Hello Niels,
Niels Möller nisse@lysator.liu.se writes:
Daiki Ueno ueno@gnu.org writes:
- One could perhaps use index == 0 instead of index == block_size for the case that there is no buffered data. But the current convention does make your "if (length <= left)" nice and simple.
I agree that the current convention is a bit awkward, so in the attached patch I changed to use index == 0 as the indicator where buffering is needed. That actually makes the code simpler as we can defer buffering until when the data is read.
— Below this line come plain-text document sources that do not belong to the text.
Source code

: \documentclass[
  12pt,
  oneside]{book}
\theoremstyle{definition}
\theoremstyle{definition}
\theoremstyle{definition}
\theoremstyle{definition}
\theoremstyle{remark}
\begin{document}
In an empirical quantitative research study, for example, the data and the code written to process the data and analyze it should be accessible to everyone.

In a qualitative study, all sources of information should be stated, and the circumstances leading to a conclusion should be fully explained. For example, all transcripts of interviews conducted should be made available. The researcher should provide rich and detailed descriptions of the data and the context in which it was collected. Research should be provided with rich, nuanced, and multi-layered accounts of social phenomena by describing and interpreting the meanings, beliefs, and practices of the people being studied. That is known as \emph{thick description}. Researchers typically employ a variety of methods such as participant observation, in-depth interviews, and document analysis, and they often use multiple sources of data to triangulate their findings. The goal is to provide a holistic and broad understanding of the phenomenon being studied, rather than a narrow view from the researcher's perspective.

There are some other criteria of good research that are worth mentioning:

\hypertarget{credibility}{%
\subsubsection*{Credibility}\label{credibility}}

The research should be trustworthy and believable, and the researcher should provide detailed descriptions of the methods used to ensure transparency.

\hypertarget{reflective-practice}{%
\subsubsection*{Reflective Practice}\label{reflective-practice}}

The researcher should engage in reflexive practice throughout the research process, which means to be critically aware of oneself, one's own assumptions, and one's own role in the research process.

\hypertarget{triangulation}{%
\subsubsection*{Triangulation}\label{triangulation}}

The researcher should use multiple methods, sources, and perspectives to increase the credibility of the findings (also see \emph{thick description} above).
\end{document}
One drawback though is that it causes additional memcpy in a corner case where the _shake_output is used to retrieve data smaller than the block size.
I wonder if that will still be simpler if one also moves the sha3_permute calls?
I have merged your previous version to a branch add-sha3_256_shake_output, and ci looks green. So perhaps best to merge that to master, and iterate from there?
Sorry for the delay, and thank you for merging it to master. I've come up with the attached 3 patches on top of it, which basically do:
- Apply my changes in the previous post to count index from zero, not the end of the block
- Rename sha3_256_shake_output to sha3_shake256_output and add sha3_shake256_init/update as well, as you suggested in the previous conversation. That would help us implement SHAKE128 without exposing SHA3-128 digest functions and I find it easier to read when used in the ML-KEM implementation.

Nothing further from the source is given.